Я безуспешно пытаюсь постичь муданжскую народную мудрость, а Азамат снова заслушался эпосом. Унгуц тянет меня за рукав и шепчет:
– Ты, Лиза, проще на вещи смотри. Вот Азамат у тебя – при живом отце сирота.
Мне только и остается, что прикусить язык. Тем временем, насколько я уловила, сказитель пояснил, что отец героя, первый Император Муданга, требовал, чтобы сын непременно женился на какой-нибудь богине, и только с этим условием соглашался уступить трон. Так что герой-псевдосирота поперся свататься к Укун-Тингир, которая, судя по зачину, была его на несколько годков старше. Хотя кто этих муданжцев разберет…
– А что такое гольп?– спрашиваю Азамата.
Он хмурится, явно нехотя отвлекаясь от прослушивания, прихлебывает вина. Наконец говорит:
– Эпистема.
Перевел, блин!
Унгуц у меня над правым ухом покатывается, а за ним Ажги-хян посмеивается в кулачок.
– Эпоха это, – объясняет Унгуц, похихикивая. – То есть Азамат-то, наверное, правильно сказал, да на радостях, видать, забыл, что у тебя образование другое!
– Да уж, мягко говоря, – ворчу я.
– А, Лиза-хян, не сердись, – увещевает меня Унгуц. Я и не сержусь, так просто… – Ему всегда очень важно сказать правильнои поступить правильно. В детстве его дразнили: мол, на печке родился, горячий очень.
– А он и правда на печке родился?
Унгуц пожимает плечами.
– Правда, – отвечает Азамат. – А ты бы лучше слушала, меня и в другой раз обсудить можно.
Тем временем сказитель повествует, что Укун-Тингир уже второй гольпбыла замужем за Ирликом-Мангустом. От такого поворота я несколько офигеваю. Кто бы мог подумать. Впрочем, выясняется, что ее еще в раннем детстве за него сосватали впрок, а она, дескать, теперь не рада, потому что он плохой муж – за скотиной не ходит, ремеслами не занимается, а сидит себе в своем Подземном Царстве, бросив на жену всю работу по дому.

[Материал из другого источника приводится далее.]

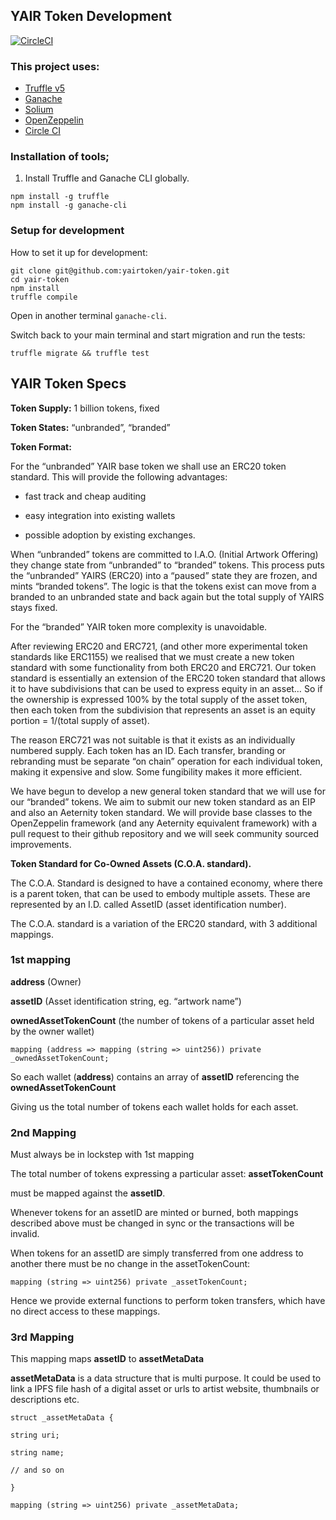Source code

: ## YAIR Token Development

[![CircleCI](https://circleci.com/gh/yairtoken/yair-token.svg?style=svg&circle-token=f533de9156b9356ab04069cb5daf27fb5f8db2d3)](https://circleci.com/gh/yairtoken/yair-token)

### This project uses:
- [Truffle v5](https://truffleframework.com/)
- [Ganache](https://truffleframework.com/ganache)
- [Solium](https://github.com/duaraghav8/Solium)
- [OpenZeppelin](https://github.com/OpenZeppelin/openzeppelin-solidity)
- [Circle CI](https://circleci.com/gh/yairtoken)

### Installation of tools;

1. Install Truffle and Ganache CLI globally.

```
npm install -g truffle
npm install -g ganache-cli
```

### Setup for development

How to set it up for development:

```
git clone git@github.com:yairtoken/yair-token.git
cd yair-token
npm install
truffle compile
```

Open in another terminal `ganache-cli`.

Switch back to your main terminal and start migration and run the tests:

```
truffle migrate && truffle test
```


## YAIR Token Specs




**Token Supply:** 1 billion tokens, fixed



**Token States:** “unbranded”, “branded”



**Token Format:**



For the “unbranded” YAIR base token we shall use an ERC20 token standard. This will provide the following advantages:

-   fast track and cheap auditing

-   easy integration into existing wallets

-   possible adoption by existing exchanges.




When “unbranded” tokens are committed to I.A.O. (Initial Artwork Offering) they change state from “unbranded” to “branded” tokens. This process puts the “unbranded” YAIRS (ERC20) into a “paused” state they are frozen, and mints “branded tokens”. The logic is that the tokens exist can move from a branded to an unbranded state and back again but the total supply of YAIRS stays fixed.

For the “branded” YAIR token more complexity is unavoidable.

After reviewing ERC20 and ERC721, (and other more experimental token standards like ERC1155) we realised that we must create a new token standard with some functionality from both ERC20 and ERC721. Our token standard is essentially an extension of the ERC20 token standard that allows it to have subdivisions that can be used to express equity in an asset… So if the ownership is expressed 100% by the total supply of the asset token, then each token from the subdivision that represents an asset is an equity portion = 1/(total supply of asset).



The reason ERC721 was not suitable is that it exists as an individually numbered supply. Each token has an ID. Each transfer, branding or rebranding must be separate “on chain” operation for each individual token, making it expensive and slow. Some fungibility makes it more efficient.



We have begun to develop a new general token standard that we will use for our “branded” tokens. We aim to submit our new token standard as an EIP and also an Aeternity token standard. We will provide base classes to the OpenZeppelin framework (and any Aeternity equivalent framework) with a pull request to their github repository and we will seek community sourced improvements.



**Token Standard for Co-Owned Assets (C.O.A. standard).**



The C.O.A. Standard is designed to have a contained economy, where there is a parent token, that can be used to embody multiple assets. These are represented by an I.D. called AssetID (asset identification number).



The C.O.A. standard is a variation of the ERC20 standard, with 3 additional mappings.

### 1st mapping



**address** (Owner)

**assetID** (Asset identification string, eg. “artwork name”)

**ownedAssetTokenCount** (the number of tokens of a particular asset held by the owner wallet)



    mapping (address => mapping (string => uint256)) private _ownedAssetTokenCount;



So each wallet (**address**) contains an array of **assetID** referencing the **ownedAssetTokenCount**



Giving us the total number of tokens each wallet holds for each asset.

### 2nd Mapping

Must always be in lockstep with 1st mapping

The total number of tokens expressing a particular asset: **assetTokenCount**



must be mapped against the **assetID**.



Whenever tokens for an assetID are minted or burned, both mappings described above must be changed in sync or the transactions will be invalid.



When tokens for an assetID are simply transferred from one address to another there must be no change in the assetTokenCount:



    mapping (string => uint256) private _assetTokenCount;



Hence we provide external functions to perform token transfers, which have no direct access to these mappings.

### 3rd Mapping



This mapping maps **assetID** to **assetMetaData**



**assetMetaData** is a data structure that is multi purpose. It could be used to link a IPFS file hash of a digital asset or urls to artist website, thumbnails or descriptions etc.



    struct _assetMetaData {

    string uri;

    string name;

    // and so on

    }

    mapping (string => uint256) private _assetMetaData;
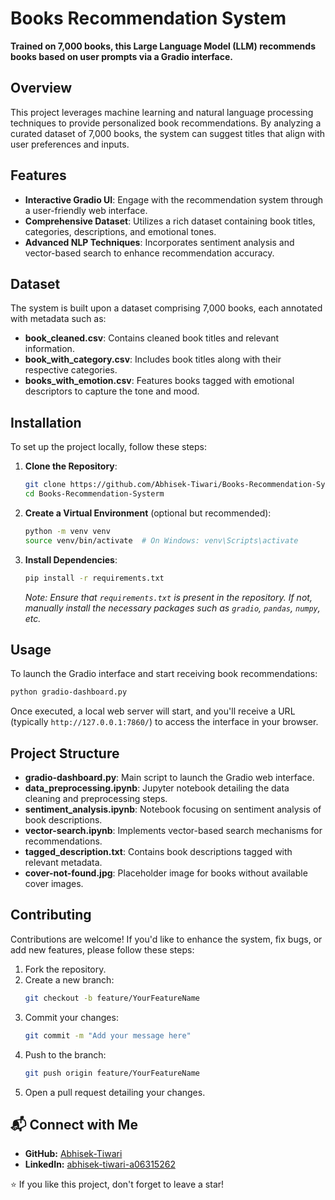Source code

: 
# Books Recommendation System

**Trained on 7,000 books, this Large Language Model (LLM) recommends books based on user prompts via a Gradio interface.**

## Overview

This project leverages machine learning and natural language processing techniques to provide personalized book recommendations. By analyzing a curated dataset of 7,000 books, the system can suggest titles that align with user preferences and inputs.

## Features

- **Interactive Gradio UI**: Engage with the recommendation system through a user-friendly web interface.
- **Comprehensive Dataset**: Utilizes a rich dataset containing book titles, categories, descriptions, and emotional tones.
- **Advanced NLP Techniques**: Incorporates sentiment analysis and vector-based search to enhance recommendation accuracy.

## Dataset

The system is built upon a dataset comprising 7,000 books, each annotated with metadata such as:

- **book_cleaned.csv**: Contains cleaned book titles and relevant information.
- **book_with_category.csv**: Includes book titles along with their respective categories.
- **books_with_emotion.csv**: Features books tagged with emotional descriptors to capture the tone and mood.

## Installation

To set up the project locally, follow these steps:

1. **Clone the Repository**:
   ```bash
   git clone https://github.com/Abhisek-Tiwari/Books-Recommendation-Systerm.git
   cd Books-Recommendation-Systerm
   ```

2. **Create a Virtual Environment** (optional but recommended):
   ```bash
   python -m venv venv
   source venv/bin/activate  # On Windows: venv\Scripts\activate
   ```

3. **Install Dependencies**:
   ```bash
   pip install -r requirements.txt
   ```

   *Note: Ensure that `requirements.txt` is present in the repository. If not, manually install the necessary packages such as `gradio`, `pandas`, `numpy`, etc.*

## Usage

To launch the Gradio interface and start receiving book recommendations:

```bash
python gradio-dashboard.py
```

Once executed, a local web server will start, and you'll receive a URL (typically `http://127.0.0.1:7860/`) to access the interface in your browser.

## Project Structure

- **gradio-dashboard.py**: Main script to launch the Gradio web interface.
- **data_preprocessing.ipynb**: Jupyter notebook detailing the data cleaning and preprocessing steps.
- **sentiment_analysis.ipynb**: Notebook focusing on sentiment analysis of book descriptions.
- **vector-search.ipynb**: Implements vector-based search mechanisms for recommendations.
- **tagged_description.txt**: Contains book descriptions tagged with relevant metadata.
- **cover-not-found.jpg**: Placeholder image for books without available cover images.

## Contributing

Contributions are welcome! If you'd like to enhance the system, fix bugs, or add new features, please follow these steps:

1. Fork the repository.
2. Create a new branch:
   ```bash
   git checkout -b feature/YourFeatureName
   ```
3. Commit your changes:
   ```bash
   git commit -m "Add your message here"
   ```
4. Push to the branch:
   ```bash
   git push origin feature/YourFeatureName
   ```
5. Open a pull request detailing your changes.


## 📬 Connect with Me

- **GitHub:** [Abhisek-Tiwari](https://github.com/Abhisek-Tiwari)
- **LinkedIn:** [abhisek-tiwari-a06315262](https://www.linkedin.com/in/abhisek-tiwari-a06315262/)


⭐️ If you like this project, don't forget to leave a star!
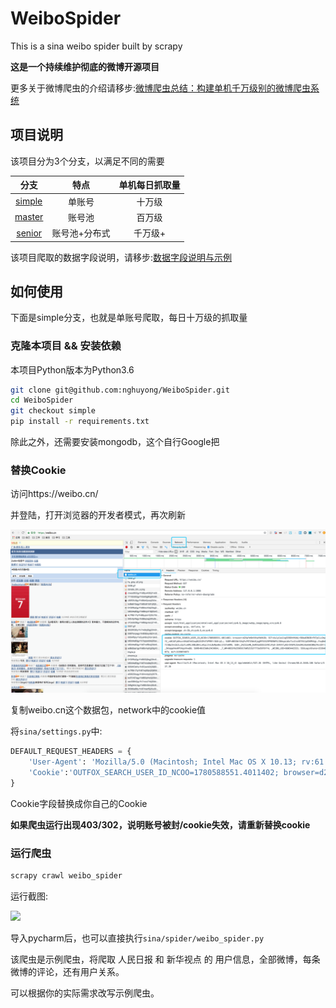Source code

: # WeiboSpider
This is a sina weibo spider built by scrapy

**这是一个持续维护彻底的微博开源项目**

更多关于微博爬虫的介绍请移步:[微博爬虫总结：构建单机千万级别的微博爬虫系统](http://www.nghuyong.top/2018/09/12/spider/%E5%BE%AE%E5%8D%9A%E7%88%AC%E8%99%AB%E6%80%BB%E7%BB%93%EF%BC%9A%E6%9E%84%E5%BB%BA%E5%8D%95%E6%9C%BA%E5%8D%83%E4%B8%87%E7%BA%A7%E5%88%AB%E7%9A%84%E5%BE%AE%E5%8D%9A%E7%88%AC%E8%99%AB%E7%B3%BB%E7%BB%9F/)

## 项目说明
该项目分为3个分支，以满足不同的需要

|    分支   | 特点 | 单机每日抓取量 |
| :---: | :----: |:----: |
| [simple](https://github.com/nghuyong/WeiboSpider/tree/simple) | 单账号 | 十万级|
| [master](https://github.com/nghuyong/WeiboSpider/tree/master) | 账号池 | 百万级|
| [senior](https://github.com/nghuyong/WeiboSpider/tree/senior) | 账号池+分布式 | 千万级+ | 

该项目爬取的数据字段说明，请移步:[数据字段说明与示例](./data_stracture.md)

## 如何使用
下面是simple分支，也就是单账号爬取，每日十万级的抓取量

### 克隆本项目 && 安装依赖
本项目Python版本为Python3.6
```bash
git clone git@github.com:nghuyong/WeiboSpider.git
cd WeiboSpider
git checkout simple
pip install -r requirements.txt
```
除此之外，还需要安装mongodb，这个自行Google把

### 替换Cookie
访问https://weibo.cn/

并登陆，打开浏览器的开发者模式，再次刷新

![](./images/cookie.png)

复制weibo.cn这个数据包，network中的cookie值

将`sina/settings.py`中:
```python
DEFAULT_REQUEST_HEADERS = {
    'User-Agent': 'Mozilla/5.0 (Macintosh; Intel Mac OS X 10.13; rv:61.0) Gecko/20100101 Firefox/61.0',
    'Cookie':'OUTFOX_SEARCH_USER_ID_NCOO=1780588551.4011402; browser=d2VpYm9mYXhpYW4%3D; SCF=AsJyCasIxgS59OhHHUWjr9OAw83N3BrFKTpCLz2myUf2_vdK1UFy6Hucn5KaD7mXIoq8G25IMnTUPRRfr3U8ryQ.; SUBP=0033WrSXqPxfM725Ws9jqgMF55529P9D9WFGJINkqaLbAcTzz2isXDTA5JpX5KMhUgL.Foq0e0571hBp1hn2dJLoIp7LxKML1KBLBKnLxKqL1hnLBoMpe0ec1h5feKMR; SUB=_2A252a4N_DeRhGeBI61EV9CzPyD-IHXVVly03rDV6PUJbkdAKLRakkW1NRqYKs18Yrsf_SKnpgehmxRFUVgzXtwQO; SUHB=0U15b0sZ4CX6O4; _T_WM=0653fb2596917b052152f773a5976ff4; _WEIBO_UID=6603442333; SSOLoginState=1536482073; ALF=1539074073'
}
```
Cookie字段替换成你自己的Cookie

**如果爬虫运行出现403/302，说明账号被封/cookie失效，请重新替换cookie**

### 运行爬虫
```bash
scrapy crawl weibo_spider 
```
运行截图:

![](./images/spider.png)

导入pycharm后，也可以直接执行`sina/spider/weibo_spider.py`

该爬虫是示例爬虫，将爬取 人民日报 和 新华视点 的 用户信息，全部微博，每条微博的评论，还有用户关系。

可以根据你的实际需求改写示例爬虫。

Конечно, я могла что-то неправильно понять, но в общих чертах так. Мне наливают беременного вина, и под него я выслушиваю минут десять жалоб этой самой богини на несправедливость судьбы. Однако она бы и это стерпела, но в один прекрасный день Ирлик охамел настолько, что проглотил солнце.
Тогда Укун-Тингир решает положить конец бесчинствам мужа, обряжается в доспехи (минут пятнадцать описаний) и отправляется в Подземное Царство, где, найдя ничего не подозревающего Ирлика, вспарывает ему живот.